What is a prospectus? 


A prospectus is a legal document by which a public company raises money from investors.

How a company raises money from the public?

All companies or organizations provide a prospectus to its clients, which includes all the information like company promoters, fund’s strategy, managers background, financial statements, previous achievements, etc.

It’s a notice, document, circular, advertisement by which a company appeals for an investment. Only public companies use a prospectus in order to show the details of the company to its investors.

Companies use various types of prospectuses. All have a different usage, which are discussed in this article.

A prospectus is given to the public prior to an IPO. It is issued to the public so that investors can decide whether to invest in that company or not by looking at its fundamentals.

Types of prospectus

Red Herring Prospectus

A prospectus for stocks and bonds are issued in different stages – the first stage is the preliminary prospectus, which contains the details of the business and proposed financial action which is nicknamed as Red Herring.

The word Red Herring means to distract or mislead someone from an important issue. When a company decides to attract investors to invest in their company, they use a prospectus named Red Herring Prospectus.

Details available on Red Herring prospectus are :

red herring prospectus

Basically, a prospectus is used in the public issue to attract different investors. In this prospectus, the price and quantum are not mentioned or disclosed.

Here price means the actual price to be issued per share in the IPO and quantum means the quantity or the total number of shares to be offered in the IPO.

Abridged Prospectus

Abridged Prospectus is the actual summary of a prospectus. It contains all the salient features of a prospectus. The original prospectus that a company files to the exchange regulator is too large. The abridged prospectus contains the summary of the same prospectus.

Reading the entire prospectus may be too much time consuming for an investor. Instead, they go through the abridged prospectus, which gives them the basic idea about the company.

The abridged prospectus contains all the important and materialistic information. No company will issue the share buying from without the abridged prospectus attached to it so that investors can make a well-informed decision.

Shelf Prospectus 

Shelf means ‘life’ or ‘validity’ of a prospectus. Only selected companies bring their shelf prospectus. All companies are not eligible for designing a shelf prospectus. Normally finance-based companies are eligible for bringing out their shelf prospectus.

Shelf prospectus has validity with a maximum of one year. There are various companies which frequently raise funds (ex. banks) for issuing loans.

Every time they raise funds from the public, they require approval from the Stock Exchange and Registrar of Companies(ROC).

Also, every time a company wishes to raise funds again, they must file their prospectus to the regulators for approval. If any company submits their Shelf prospectus, they don’t have to file the prospectus again and again while raising funds for that particular year.

A company filing a Shelf prospectus have to file an Information Memorandum which must contain:

  • New changes made by the company after the previous offer security.
  • Other charges created if any
  • Any new material or facts created

After the validity period is over, the company has to submit another prospectus which will be valid for another one year.

Deemed Prospectus 

Deemed means to presume something.
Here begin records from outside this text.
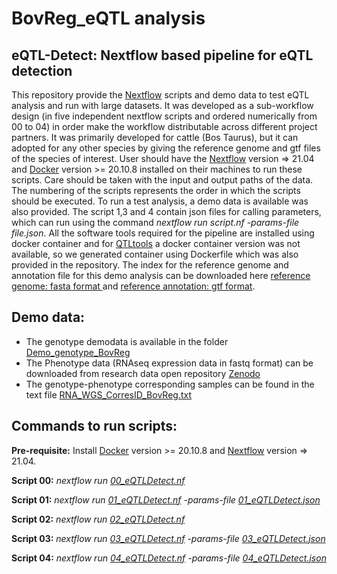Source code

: # BovReg_eQTL analysis 

## eQTL-Detect: Nextflow based pipeline for eQTL detection 
This repository provide the [Nextflow](https://www.nextflow.io/) scripts and demo data to test eQTL analysis and run with large datasets. It was developed as a sub-workflow design (in five independent nextflow scripts and ordered numerically from 00 to 04) in order make the workflow distributable across different project partners. It was primarily developed for cattle (Bos Taurus), but it can adopted for any other species by giving the reference genome and gtf files of the species of interest. User should have the [Nextflow](https://www.nextflow.io/) version => 21.04 and [Docker](https://www.docker.com/) version >=  20.10.8 installed on their machines to run these scripts. Care should be taken with the input and output paths of the data. The numbering of the scripts represents the order in which the scripts should be executed. 
                            To run a test analysis, a demo data is available was also provided. The script 1,3 and 4 contain json files for calling parameters, which can run using the command _nextflow run script.nf -params-file file.json_. All the software tools required for the pipeline are installed using docker container and for [QTLtools](https://qtltools.github.io/qtltools/) a docker container version was not available, so we generated container using Dockerfile which was also provided in the repository.
The index for the reference genome and annotation file for this demo analysis can be downloaded here [reference genome: fasta format ](https://ftp.ensembl.org/pub/release-109/fasta/bos_taurus/dna/Bos_taurus.ARS-UCD1.2.dna.toplevel.fa.gz) and [reference annotation: gtf format](https://ftp.ensembl.org/pub/release-109/gtf/bos_taurus/Bos_taurus.ARS-UCD1.2.109.gtf.gz).
 
  
## Demo data:
- The genotype demodata is available in the folder [Demo_genotype_BovReg](https://github.com/BovReg/BovReg_eQTL/tree/main/Demo_genotype_BovReg)
- The Phenotype data (RNAseq expression data in fastq format) can be downloaded from research data open repository 
 [Zenodo](https://zenodo.org/record/7949616) 
- The genotype-phenotype corresponding samples can be found in the text file [RNA_WGS_CorresID_BovReg.txt](https://github.com/BovReg/BovReg_eQTL/blob/main/RNA_WGS_CorresID_BovReg.txt)

## Commands to run scripts:
 **Pre-requisite:** Install [Docker](https://www.docker.com/) version >=  20.10.8 and  [Nextflow](https://www.nextflow.io/) version => 21.04. 

  **Script 00:** _nextflow run [00_eQTLDetect.nf](https://github.com/BovReg/BovReg_eQTL/blob/main/00_eQTLDetect.nf)_

 **Script 01:** _nextflow run [01_eQTLDetect.nf](https://github.com/BovReg/BovReg_eQTL/blob/main/01_eQTLDetect.nf) -params-file [01_eQTLDetect.json](https://github.com/BovReg/BovReg_eQTL/blob/main/01_eQTLDetect.json)_

**Script 02:**  _nextflow run [02_eQTLDetect.nf](https://github.com/BovReg/BovReg_eQTL/blob/main/02_eQTLDetect.nf)_ 

 **Script 03:**  _nextflow run [03_eQTLDetect.nf](https://github.com/BovReg/BovReg_eQTL/blob/main/03_eQTLDetect.nf) -params-file [03_eQTLDetect.json](https://github.com/BovReg/BovReg_eQTL/blob/main/03_eQTLDetect.json)_

 **Script 04:** _nextflow run [04_eQTLDetect.nf](https://github.com/BovReg/BovReg_eQTL/blob/main/04_eQTLDetect.nf) -params-file [04_eQTLDetect.json](https://github.com/BovReg/BovReg_eQTL/blob/main/04_eQTLDetect.json)_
When a company agrees to allot shares to an issuing house( which is a different company) which they will later sell to the public, then the document by which offer is made is deemed to be a prospectus.  

The document by which the issuing house offers share to the public is said to be deemed prospectus.

Anyone condition from the following two conditions should be fulfilled:   

  • The issuing house should issue the shares to the public 6 months after the agreement with the company whose shares are to be issued.
  • The issuing house shouldn’t give the share price to the company until they bring it to the public.


As we came to know that a prospectus is nothing but a legal document which provides details about investment offering sale to the public.

The prospectus informs investors of the company’s history, management biographies, financial statements, best and worst-case scenarios of the companies performance and any other information that will help investors make an informed decision about the investments.

Mutual Funds must also issue a prospectus because a mutual fund continuously offers shares to the public. Now, let’s summarise what we have discussed in this article.

  • We have discussed the definition of a prospectus.
  • Why do you need prospectus?
  • The different types of prospectuses.
  • Companies that are eligible for shelf prospectus.
  • Conditions for a deemed prospectus.